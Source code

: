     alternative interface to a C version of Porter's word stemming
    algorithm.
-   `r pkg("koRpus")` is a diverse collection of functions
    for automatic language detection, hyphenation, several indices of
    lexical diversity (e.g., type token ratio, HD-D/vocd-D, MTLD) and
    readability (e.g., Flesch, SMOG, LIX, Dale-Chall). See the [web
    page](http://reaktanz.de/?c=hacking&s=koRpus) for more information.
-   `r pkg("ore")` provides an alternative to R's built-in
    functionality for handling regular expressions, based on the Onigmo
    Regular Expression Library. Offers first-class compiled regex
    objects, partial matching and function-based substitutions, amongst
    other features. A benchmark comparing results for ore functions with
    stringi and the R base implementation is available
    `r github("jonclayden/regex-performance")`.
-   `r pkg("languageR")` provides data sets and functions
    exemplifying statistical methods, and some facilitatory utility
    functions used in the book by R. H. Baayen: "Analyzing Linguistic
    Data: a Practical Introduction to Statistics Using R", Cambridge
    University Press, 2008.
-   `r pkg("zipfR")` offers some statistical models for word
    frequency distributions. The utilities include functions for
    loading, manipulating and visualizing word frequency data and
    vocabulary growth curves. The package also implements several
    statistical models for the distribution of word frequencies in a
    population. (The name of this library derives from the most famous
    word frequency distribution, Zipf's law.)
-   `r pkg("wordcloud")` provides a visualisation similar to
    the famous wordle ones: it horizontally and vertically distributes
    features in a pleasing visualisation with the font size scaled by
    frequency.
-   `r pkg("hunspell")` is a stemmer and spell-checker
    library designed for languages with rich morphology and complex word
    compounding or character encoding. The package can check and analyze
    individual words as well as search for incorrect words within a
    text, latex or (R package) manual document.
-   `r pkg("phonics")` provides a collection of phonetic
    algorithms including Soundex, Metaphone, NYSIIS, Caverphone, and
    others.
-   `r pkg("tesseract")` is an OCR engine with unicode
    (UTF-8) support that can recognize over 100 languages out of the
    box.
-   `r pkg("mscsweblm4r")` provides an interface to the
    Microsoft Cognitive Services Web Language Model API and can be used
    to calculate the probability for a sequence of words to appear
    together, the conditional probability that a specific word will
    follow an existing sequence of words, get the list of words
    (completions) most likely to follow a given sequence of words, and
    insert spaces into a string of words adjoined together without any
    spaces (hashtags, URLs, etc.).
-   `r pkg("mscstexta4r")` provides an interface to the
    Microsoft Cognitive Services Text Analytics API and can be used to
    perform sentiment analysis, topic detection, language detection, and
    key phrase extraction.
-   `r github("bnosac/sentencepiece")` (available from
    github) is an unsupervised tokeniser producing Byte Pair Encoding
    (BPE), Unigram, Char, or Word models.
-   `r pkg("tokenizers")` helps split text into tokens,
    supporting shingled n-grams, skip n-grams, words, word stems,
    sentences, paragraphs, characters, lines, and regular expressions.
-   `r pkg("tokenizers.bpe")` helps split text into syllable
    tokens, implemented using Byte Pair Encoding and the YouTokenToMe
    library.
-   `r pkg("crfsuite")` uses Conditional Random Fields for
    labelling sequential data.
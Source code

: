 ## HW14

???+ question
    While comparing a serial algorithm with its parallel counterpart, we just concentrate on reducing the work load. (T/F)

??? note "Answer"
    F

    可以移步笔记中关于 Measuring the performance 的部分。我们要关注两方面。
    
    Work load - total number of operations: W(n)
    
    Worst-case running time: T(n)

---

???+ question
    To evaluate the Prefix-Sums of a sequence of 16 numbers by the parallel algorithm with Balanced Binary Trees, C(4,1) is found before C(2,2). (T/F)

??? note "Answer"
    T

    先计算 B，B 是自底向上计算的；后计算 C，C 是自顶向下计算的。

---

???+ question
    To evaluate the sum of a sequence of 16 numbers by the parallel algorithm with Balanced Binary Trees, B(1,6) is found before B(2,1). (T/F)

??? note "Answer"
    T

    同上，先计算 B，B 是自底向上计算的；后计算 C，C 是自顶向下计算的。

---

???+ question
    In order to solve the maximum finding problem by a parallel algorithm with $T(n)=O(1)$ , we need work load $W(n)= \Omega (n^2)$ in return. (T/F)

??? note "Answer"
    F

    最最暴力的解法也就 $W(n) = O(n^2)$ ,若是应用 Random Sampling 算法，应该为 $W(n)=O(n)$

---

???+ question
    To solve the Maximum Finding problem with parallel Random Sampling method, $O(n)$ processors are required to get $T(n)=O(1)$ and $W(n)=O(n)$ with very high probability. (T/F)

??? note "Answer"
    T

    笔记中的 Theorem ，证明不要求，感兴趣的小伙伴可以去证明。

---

____________

* Exercise objective: Repeat exactly the lines of the material above, taking the first line, the line with "to R's built-in", and every line between them.

* Answer section:
Source code

:     alternative interface to a C version of Porter's word stemming
    algorithm.
-   `r pkg("koRpus")` is a diverse collection of functions
    for automatic language detection, hyphenation, several indices of
    lexical diversity (e.g., type token ratio, HD-D/vocd-D, MTLD) and
    readability (e.g., Flesch, SMOG, LIX, Dale-Chall). See the [web
    page](http://reaktanz.de/?c=hacking&s=koRpus) for more information.
-   `r pkg("ore")` provides an alternative to R's built-in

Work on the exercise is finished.